> **EXTRACTED DATA**:
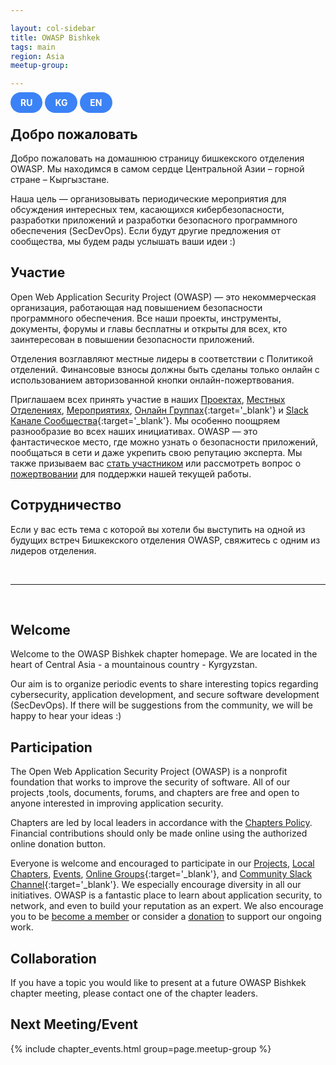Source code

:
 ```yaml
---

layout: col-sidebar
title: OWASP Bishkek
tags: main
region: Asia
meetup-group:

---
```


<style>
  .btn {
    padding-top: 0.5rem;
    padding-bottom: 0.5rem; 
    padding-left: 1rem;
    padding-right: 1rem; 
    background-color: #3B82F6; 
    color: #ffffff; 
    font-weight: 700; 
    border-radius: 9999px;
    text-decoration: none;
  }
  .btn:hover, .btn:active {
    background-color: #1D4ED8;
    color: #ffffff;
    text-decoration: none;
  }
</style>

<a href="#russian" class="btn">RU</a>
<a href="#kyrgyz" class="btn">KG</a>
<a href="#english" class="btn">EN</a>

<div id="russian">

  ## Добро пожаловать
  Добро пожаловать на домашнюю страницу бишкекского отделения OWASP. Мы находимся в самом сердце Центральной Азии – горной стране – Кыргызстане.

  Наша цель — организовывать периодические мероприятия для обсуждения интересных тем, касающихся кибербезопасности, разработки приложений и разработки безопасного программного обеспечения (SecDevOps). Если будут другие предложения от сообщества, мы будем рады услышать ваши идеи :)

  ## Участие
  Open Web Application Security Project (OWASP) — это некоммерческая организация, работающая над повышением безопасности программного обеспечения. Все наши проекты, инструменты, документы, форумы и главы бесплатны и открыты для всех, кто заинтересован в повышении безопасности приложений.

  Отделения возглавляют местные лидеры в соответствии с Политикой отделений. Финансовые взносы должны быть сделаны только онлайн с использованием авторизованной кнопки онлайн-пожертвования.

  Приглашаем всех принять участие в наших [Проектах](/projects/), [Местных Отделениях](/chapters/), [Мероприятиях](/events/), [Онлайн Группах](https://groups.google.com/a/owasp.com/){:target='_blank'} и [Slack Канале Сообщества](https://owasp.slack.com/){:target='_blank'}. Мы особенно поощряем разнообразие во всех наших инициативах. OWASP — это фантастическое место, где можно узнать о безопасности приложений, пообщаться в сети и даже укрепить свою репутацию эксперта. Мы также призываем вас [стать участником](/membership/) или рассмотреть вопрос о [пожертвовании](/donate/) для поддержки нашей текущей работы.

  ## Сотрудничество
  Если у вас есть тема с которой вы хотели бы выступить на одной из будущих встреч Бишкекского отделения OWASP, свяжитесь с одним из лидеров отделения.

</div>


<div id="kyrgyz">
</div>

<br>
<hr>
<br>

<div id="english">

  ## Welcome
  Welcome to the OWASP Bishkek chapter homepage. We are located in the heart of Central Asia - a mountainous country - Kyrgyzstan. 
 
  Our aim is to organize periodic events to share interesting topics regarding cybersecurity, application development, and secure software development (SecDevOps). If there will be suggestions from the community, we will be happy to hear your ideas :) 

  ## Participation
  The Open Web Application Security Project (OWASP) is a nonprofit foundation that works to improve the security of software. All of our projects ,tools, documents, forums, and chapters are free and open to anyone interested in improving application security. 

  Chapters are led by local leaders in accordance with the [Chapters Policy](/www-policy/operational/chapters). Financial contributions should only be made online using the authorized online donation button. 

  Everyone is welcome and encouraged to participate in our [Projects](/projects/), [Local Chapters](/chapters/), [Events](/events/), [Online Groups](https://groups.google.com/a/owasp.com/){:target='_blank'}, and [Community Slack Channel](https://owasp.slack.com/){:target='_blank'}. We especially encourage diversity in all our initiatives. OWASP is a fantastic place to learn about application security, to network, and even to build your reputation as an expert. We also encourage you to be [become a member](/membership/) or consider a [donation](/donate/) to support our ongoing work.

  ## Collaboration
  If you have a topic you would like to present at a future OWASP Bishkek chapter meeting, please contact one of the chapter leaders.

  Next Meeting/Event <!-- You should keep this section as it will populate your meetup events -->
  ---------------------
  {% include chapter_events.html group=page.meetup-group %}

</div>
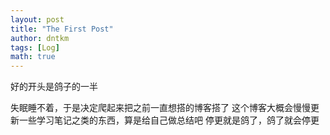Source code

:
 ```yaml
---
layout: post
title: "The First Post"
author: dntkm
tags: [Log]
math: true
---
```


好的开头是鸽子的一半

失眠睡不着，于是决定爬起来把之前一直想搭的博客搭了
这个博客大概会慢慢更新一些学习笔记之类的东西，算是给自己做总结吧
停更就是鸽了，鸽了就会停更
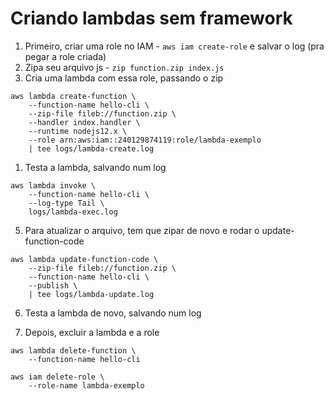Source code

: # Criando lambdas sem framework

1. Primeiro, criar uma role no IAM - `aws iam create-role` e salvar o log (pra pegar a role criada)
2. Zipa seu arquivo js - `zip function.zip index.js`
3. Cria uma lambda com essa role, passando o zip
```
aws lambda create-function \
    --function-name hello-cli \
    --zip-file fileb://function.zip \
    --handler index.handler \
    --runtime nodejs12.x \
    --role arn:aws:iam::240129874119:role/lambda-exemplo
    | tee logs/lambda-create.log
```
1. Testa a lambda, salvando num log
```
aws lambda invoke \
    --function-name hello-cli \
    --log-type Tail \
    logs/lambda-exec.log
```
5. Para atualizar o arquivo, tem que zipar de novo e rodar o update-function-code
```
aws lambda update-function-code \
    --zip-file fileb://function.zip \
    --function-name hello-cli \
    --publish \
    | tee logs/lambda-update.log
```
6. Testa a lambda de novo, salvando num log

7. Depois, excluir a lambda e a role
```
aws lambda delete-function \
    --function-name hello-cli

aws iam delete-role \
    --role-name lambda-exemplo
```
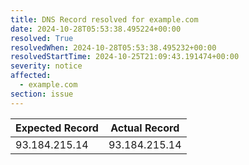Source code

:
 ```yaml
---
title: DNS Record resolved for example.com
date: 2024-10-28T05:53:38.495224+00:00
resolved: True
resolvedWhen: 2024-10-28T05:53:38.495232+00:00
resolvedStartTime: 2024-10-25T21:09:43.191474+00:00
severity: notice
affected:
  - example.com
section: issue
---
```


| Expected Record  | Actual Record  |
|------------------|----------------|
| 93.184.215.14 | 93.184.215.14 |
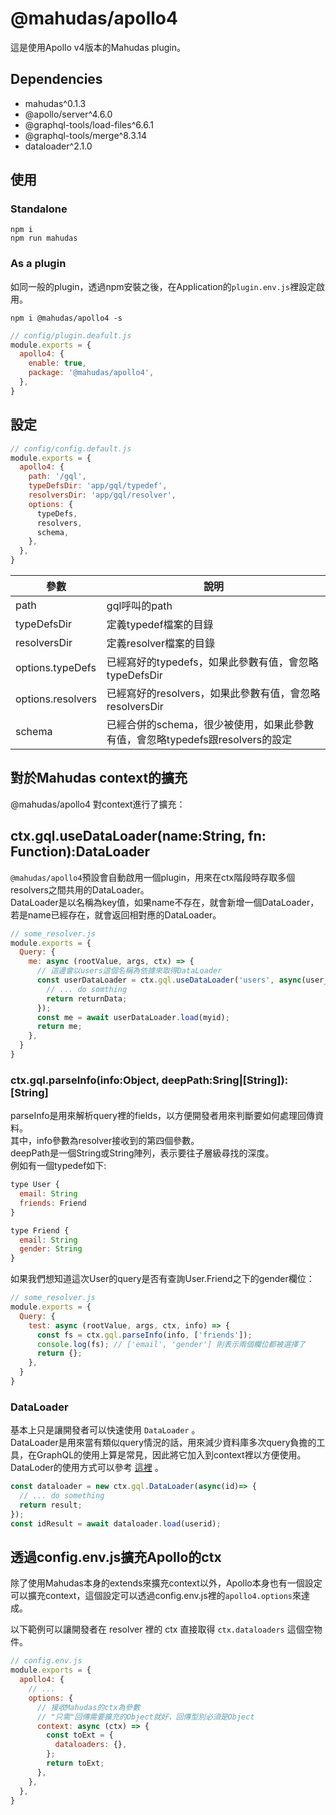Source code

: # @mahudas/apollo4
這是使用Apollo v4版本的Mahudas plugin。

## Dependencies
+ mahudas^0.1.3
+ @apollo/server^4.6.0
+ @graphql-tools/load-files^6.6.1
+ @graphql-tools/merge^8.3.14
+ dataloader^2.1.0

## 使用
### Standalone
```console
npm i
npm run mahudas
```

### As a plugin
如同一般的plugin，透過npm安裝之後，在Application的`plugin.env.js`裡設定啟用。  
```console
npm i @mahudas/apollo4 -s
```
```js
// config/plugin.deafult.js
module.exports = {
  apollo4: {
    enable: true,
    package: '@mahudas/apollo4',
  },
}
```

## 設定
```js
// config/config.default.js
module.exports = {
  apollo4: {
    path: '/gql',
    typeDefsDir: 'app/gql/typedef',
    resolversDir: 'app/gql/resolver',
    options: {
      typeDefs,
      resolvers,
      schema,
    },
  },
}
```
參數 | 說明
--- | ---
path | gql呼叫的path
typeDefsDir | 定義typedef檔案的目錄
resolversDir | 定義resolver檔案的目錄
options.typeDefs | 已經寫好的typedefs，如果此參數有值，會忽略typeDefsDir
options.resolvers | 已經寫好的resolvers，如果此參數有值，會忽略resolversDir
schema | 已經合併的schema，很少被使用，如果此參數有值，會忽略typedefs跟resolvers的設定

## 對於Mahudas context的擴充
@mahudas/apollo4 對context進行了擴充：
## ctx.gql.useDataLoader(name:String, fn: Function):DataLoader
`@mahudas/apollo4`預設會自動啟用一個plugin，用來在ctx階段時存取多個resolvers之間共用的DataLoader。  
DataLoader是以名稱為key值，如果name不存在，就會新增一個DataLoader，若是name已經存在，就會返回相對應的DataLoader。  

```js
// some_resolver.js
module.exports = {
  Query: {
    me: async (rootValue, args, ctx) => {  
      // 這邊會以users這個名稱為依據來取得DataLoader
      const userDataLoader = ctx.gql.useDataLoader('users', async(user_ids) => {
        // ... do somthing
        return returnData;
      });
      const me = await userDataLoader.load(myid);
      return me;
    },
  }
}
```

### ctx.gql.parseInfo(info:Object, deepPath:Sring|[String]):[String]
parseInfo是用來解析query裡的fields，以方便開發者用來判斷要如何處理回傳資料。  
其中，info參數為resolver接收到的第四個參數。  
deepPath是一個String或String陣列，表示要往子層級尋找的深度。  
例如有一個typedef如下:
```js
type User {
  email: String
  friends: Friend
}

type Friend {
  email: String
  gender: String
}
```

如果我們想知道這次User的query是否有查詢User.Friend之下的gender欄位：
```js
// some_resolver.js
module.exports = {
  Query: {
    test: async (rootValue, args, ctx, info) => { 
      const fs = ctx.gql.parseInfo(info, ['friends']);
      console.log(fs); // ['email', 'gender'] 則表示兩個欄位都被選擇了
      return {};
    },
  }
}
```

### DataLoader
基本上只是讓開發者可以快速使用 `DataLoader` 。  
DataLoader是用來當有類似query情況的話，用來減少資料庫多次query負擔的工具，在GraphQL的使用上算是常見，因此將它加入到context裡以方便使用。  
DataLoder的使用方式可以參考 [這裡](https://github.com/graphql/dataloader) 。  
```js
const dataloader = new ctx.gql.DataLoader(async(id)=> {
  // ... do something
  return result;
});
const idResult = await dataloader.load(userid);
```

## 透過config.env.js擴充Apollo的ctx
除了使用Mahudas本身的extends來擴充context以外，Apollo本身也有一個設定可以擴充context，這個設定可以透過config.env.js裡的`apollo4.options`來達成。  

以下範例可以讓開發者在 resolver 裡的 ctx 直接取得 `ctx.dataloaders` 這個空物件。
```js
// config.env.js
module.exports = {
  apollo4: {
    // ...
    options: {
      // 接收Mahudas的ctx為參數
      // "只需"回傳需要擴充的Object就好，回傳型別必須是Object
      context: async (ctx) => {
        const toExt = {
          dataloaders: {},
        };
        return toExt;
      },
    },
  },
}
```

> **REQUIRED ACTION**:
Return the lines containing "should", taking each one from the listing.

> **YOUR SOLUTION**:
  Chapters are led by local leaders in accordance with the [Chapters Policy](/www-policy/operational/chapters). Financial contributions should only be made online using the authorized online donation button. 
  Next Meeting/Event <!-- You should keep this section as it will populate your meetup events -->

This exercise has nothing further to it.